_Task to carry out_
Write out the data below exactly, from its first line to the line containing "Download the repository", that line included.

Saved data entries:
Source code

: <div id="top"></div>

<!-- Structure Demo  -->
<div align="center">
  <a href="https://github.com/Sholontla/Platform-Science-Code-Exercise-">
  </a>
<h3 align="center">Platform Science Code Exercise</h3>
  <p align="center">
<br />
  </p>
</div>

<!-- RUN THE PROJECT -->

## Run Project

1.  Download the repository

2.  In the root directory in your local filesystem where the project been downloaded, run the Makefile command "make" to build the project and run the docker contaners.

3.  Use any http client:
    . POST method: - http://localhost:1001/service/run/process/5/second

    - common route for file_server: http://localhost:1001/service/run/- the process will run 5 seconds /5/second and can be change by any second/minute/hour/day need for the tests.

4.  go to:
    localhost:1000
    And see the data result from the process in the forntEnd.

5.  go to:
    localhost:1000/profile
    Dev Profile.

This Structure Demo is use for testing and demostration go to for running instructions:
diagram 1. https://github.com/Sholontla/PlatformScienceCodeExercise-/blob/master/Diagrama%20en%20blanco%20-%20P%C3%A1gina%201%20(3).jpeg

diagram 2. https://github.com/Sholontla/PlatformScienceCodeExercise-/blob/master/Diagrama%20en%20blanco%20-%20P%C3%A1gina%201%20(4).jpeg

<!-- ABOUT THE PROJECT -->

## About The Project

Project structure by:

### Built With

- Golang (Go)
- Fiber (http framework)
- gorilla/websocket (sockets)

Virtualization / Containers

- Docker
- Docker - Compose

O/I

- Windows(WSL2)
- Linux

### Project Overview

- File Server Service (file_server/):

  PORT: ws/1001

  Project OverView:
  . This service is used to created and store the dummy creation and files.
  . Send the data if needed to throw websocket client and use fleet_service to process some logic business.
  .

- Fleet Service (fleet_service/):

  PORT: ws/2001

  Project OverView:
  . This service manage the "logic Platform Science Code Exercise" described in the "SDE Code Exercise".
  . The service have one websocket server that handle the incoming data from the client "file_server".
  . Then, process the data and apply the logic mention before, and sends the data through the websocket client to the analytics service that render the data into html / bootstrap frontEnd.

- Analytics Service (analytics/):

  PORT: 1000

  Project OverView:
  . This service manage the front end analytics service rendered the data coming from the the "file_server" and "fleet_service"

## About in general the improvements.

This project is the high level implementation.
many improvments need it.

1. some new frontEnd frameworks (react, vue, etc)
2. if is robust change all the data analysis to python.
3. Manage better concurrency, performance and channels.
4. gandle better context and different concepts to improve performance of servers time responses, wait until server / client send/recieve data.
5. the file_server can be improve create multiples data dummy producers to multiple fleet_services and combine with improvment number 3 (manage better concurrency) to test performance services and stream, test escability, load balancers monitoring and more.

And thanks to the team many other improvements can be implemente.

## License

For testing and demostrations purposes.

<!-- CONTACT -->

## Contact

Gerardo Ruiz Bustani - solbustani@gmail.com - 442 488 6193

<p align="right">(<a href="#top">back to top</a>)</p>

_Answer to the problem_
Source code

: <div id="top"></div>

<!-- Structure Demo  -->
<div align="center">
  <a href="https://github.com/Sholontla/Platform-Science-Code-Exercise-">
  </a>
<h3 align="center">Platform Science Code Exercise</h3>
  <p align="center">
<br />
  </p>
</div>

<!-- RUN THE PROJECT -->

## Run Project

1.  Download the repository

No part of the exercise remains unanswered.